▶ _Task directions_: Among the records below, find the lines with the word "textit" and copy them.

(Beginning of Data for processing)

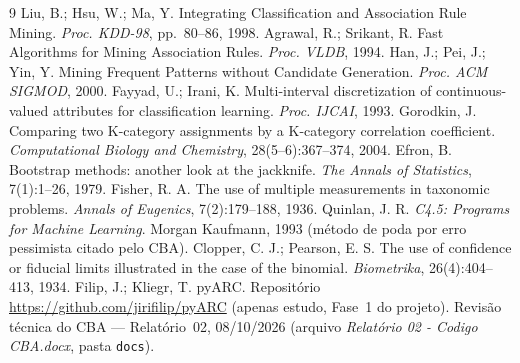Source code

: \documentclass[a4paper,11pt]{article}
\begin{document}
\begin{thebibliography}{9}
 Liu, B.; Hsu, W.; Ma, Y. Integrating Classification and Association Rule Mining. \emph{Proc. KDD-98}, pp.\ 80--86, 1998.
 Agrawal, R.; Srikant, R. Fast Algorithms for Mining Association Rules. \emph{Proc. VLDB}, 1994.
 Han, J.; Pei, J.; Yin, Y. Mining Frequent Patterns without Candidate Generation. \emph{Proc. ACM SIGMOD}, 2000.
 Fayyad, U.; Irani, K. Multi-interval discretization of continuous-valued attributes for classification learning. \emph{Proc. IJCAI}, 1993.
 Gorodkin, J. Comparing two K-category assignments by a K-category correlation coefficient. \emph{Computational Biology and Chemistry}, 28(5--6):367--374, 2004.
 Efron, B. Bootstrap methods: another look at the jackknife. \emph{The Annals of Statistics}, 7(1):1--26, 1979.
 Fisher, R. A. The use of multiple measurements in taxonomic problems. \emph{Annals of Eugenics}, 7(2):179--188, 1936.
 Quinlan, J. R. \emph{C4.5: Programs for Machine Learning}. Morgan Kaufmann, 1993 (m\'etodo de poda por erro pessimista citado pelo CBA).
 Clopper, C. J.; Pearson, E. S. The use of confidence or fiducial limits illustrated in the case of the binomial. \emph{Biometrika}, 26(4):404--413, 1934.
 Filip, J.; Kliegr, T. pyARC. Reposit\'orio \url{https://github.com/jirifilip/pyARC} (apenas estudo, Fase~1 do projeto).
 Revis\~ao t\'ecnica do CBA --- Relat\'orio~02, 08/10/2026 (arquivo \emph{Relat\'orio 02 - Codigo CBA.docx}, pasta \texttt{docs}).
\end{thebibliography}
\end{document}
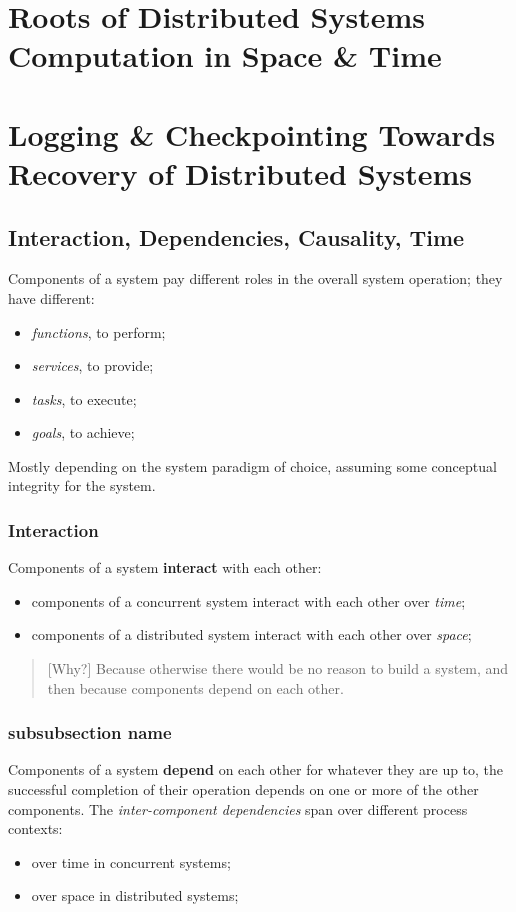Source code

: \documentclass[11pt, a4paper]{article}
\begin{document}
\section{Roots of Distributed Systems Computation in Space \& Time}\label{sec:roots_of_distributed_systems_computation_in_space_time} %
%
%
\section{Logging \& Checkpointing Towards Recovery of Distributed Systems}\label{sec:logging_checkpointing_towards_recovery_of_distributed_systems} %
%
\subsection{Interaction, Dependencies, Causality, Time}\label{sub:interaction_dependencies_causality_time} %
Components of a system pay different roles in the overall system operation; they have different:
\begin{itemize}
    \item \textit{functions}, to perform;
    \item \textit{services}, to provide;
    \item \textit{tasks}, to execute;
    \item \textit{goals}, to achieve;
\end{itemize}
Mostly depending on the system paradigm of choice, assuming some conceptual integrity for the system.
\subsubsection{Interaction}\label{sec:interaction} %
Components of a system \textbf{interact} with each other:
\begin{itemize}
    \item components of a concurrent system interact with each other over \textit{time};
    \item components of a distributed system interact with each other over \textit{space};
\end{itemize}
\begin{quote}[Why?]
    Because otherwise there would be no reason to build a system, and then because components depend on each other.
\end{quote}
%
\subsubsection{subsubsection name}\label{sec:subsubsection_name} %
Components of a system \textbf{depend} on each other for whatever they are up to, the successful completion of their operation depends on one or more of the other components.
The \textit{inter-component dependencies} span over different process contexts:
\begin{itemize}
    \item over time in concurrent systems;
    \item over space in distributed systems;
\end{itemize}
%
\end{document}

(End of Data for processing)

▶ _The answer_:
    \item \textit{functions}, to perform;
    \item \textit{services}, to provide;
    \item \textit{tasks}, to execute;
    \item \textit{goals}, to achieve;
    \item components of a concurrent system interact with each other over \textit{time};
    \item components of a distributed system interact with each other over \textit{space};
The \textit{inter-component dependencies} span over different process contexts:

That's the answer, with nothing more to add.